## Material for this task:

[Start of Attachment]

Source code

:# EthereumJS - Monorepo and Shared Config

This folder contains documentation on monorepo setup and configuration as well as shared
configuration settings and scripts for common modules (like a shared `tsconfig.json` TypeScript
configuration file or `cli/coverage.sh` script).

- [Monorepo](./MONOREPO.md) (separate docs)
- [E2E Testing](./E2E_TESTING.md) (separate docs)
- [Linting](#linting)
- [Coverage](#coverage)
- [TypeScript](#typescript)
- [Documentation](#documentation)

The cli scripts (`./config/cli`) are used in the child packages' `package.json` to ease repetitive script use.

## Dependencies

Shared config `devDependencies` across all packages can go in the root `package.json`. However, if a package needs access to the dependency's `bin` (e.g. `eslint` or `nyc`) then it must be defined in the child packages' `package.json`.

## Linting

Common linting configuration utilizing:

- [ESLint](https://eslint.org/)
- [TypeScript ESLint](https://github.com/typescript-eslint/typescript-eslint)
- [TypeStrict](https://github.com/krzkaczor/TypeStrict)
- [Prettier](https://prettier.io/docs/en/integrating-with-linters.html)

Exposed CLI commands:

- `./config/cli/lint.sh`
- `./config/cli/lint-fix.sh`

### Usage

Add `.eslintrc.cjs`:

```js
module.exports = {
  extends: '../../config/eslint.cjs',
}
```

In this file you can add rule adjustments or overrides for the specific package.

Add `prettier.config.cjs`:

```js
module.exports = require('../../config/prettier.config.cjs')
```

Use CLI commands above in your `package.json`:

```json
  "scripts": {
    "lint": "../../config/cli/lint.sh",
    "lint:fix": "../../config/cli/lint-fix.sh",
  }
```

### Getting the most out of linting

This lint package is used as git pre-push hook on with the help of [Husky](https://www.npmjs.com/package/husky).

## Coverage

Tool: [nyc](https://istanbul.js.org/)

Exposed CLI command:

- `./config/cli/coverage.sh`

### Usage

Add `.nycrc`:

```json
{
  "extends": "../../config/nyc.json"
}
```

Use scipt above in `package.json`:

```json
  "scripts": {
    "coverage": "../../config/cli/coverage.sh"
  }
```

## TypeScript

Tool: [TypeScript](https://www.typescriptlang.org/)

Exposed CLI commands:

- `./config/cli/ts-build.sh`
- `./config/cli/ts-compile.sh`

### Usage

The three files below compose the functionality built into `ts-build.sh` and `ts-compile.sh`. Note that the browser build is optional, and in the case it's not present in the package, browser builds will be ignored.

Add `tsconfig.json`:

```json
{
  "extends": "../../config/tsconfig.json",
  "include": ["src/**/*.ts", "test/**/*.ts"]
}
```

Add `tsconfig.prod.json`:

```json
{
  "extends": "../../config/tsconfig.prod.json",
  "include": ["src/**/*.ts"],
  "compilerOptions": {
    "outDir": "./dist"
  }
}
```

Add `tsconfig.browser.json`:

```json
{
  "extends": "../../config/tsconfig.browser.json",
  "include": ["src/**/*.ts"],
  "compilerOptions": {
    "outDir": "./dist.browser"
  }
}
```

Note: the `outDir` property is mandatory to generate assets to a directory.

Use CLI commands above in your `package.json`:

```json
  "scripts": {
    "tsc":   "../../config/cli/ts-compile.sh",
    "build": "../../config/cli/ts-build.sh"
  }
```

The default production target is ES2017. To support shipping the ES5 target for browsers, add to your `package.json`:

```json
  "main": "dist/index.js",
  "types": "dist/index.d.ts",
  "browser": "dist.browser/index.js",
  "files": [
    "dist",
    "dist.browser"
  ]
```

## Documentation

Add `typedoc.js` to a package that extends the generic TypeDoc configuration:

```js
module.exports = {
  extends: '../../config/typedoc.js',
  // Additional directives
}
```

[End of Attachment]

## Description of the task:
If a line of the data holds the string "used", list it.

## Answer box:
The cli scripts (`./config/cli`) are used in the child packages' `package.json` to ease repetitive script use.
This lint package is used as git pre-push hook on with the help of [Husky](https://www.npmjs.com/package/husky).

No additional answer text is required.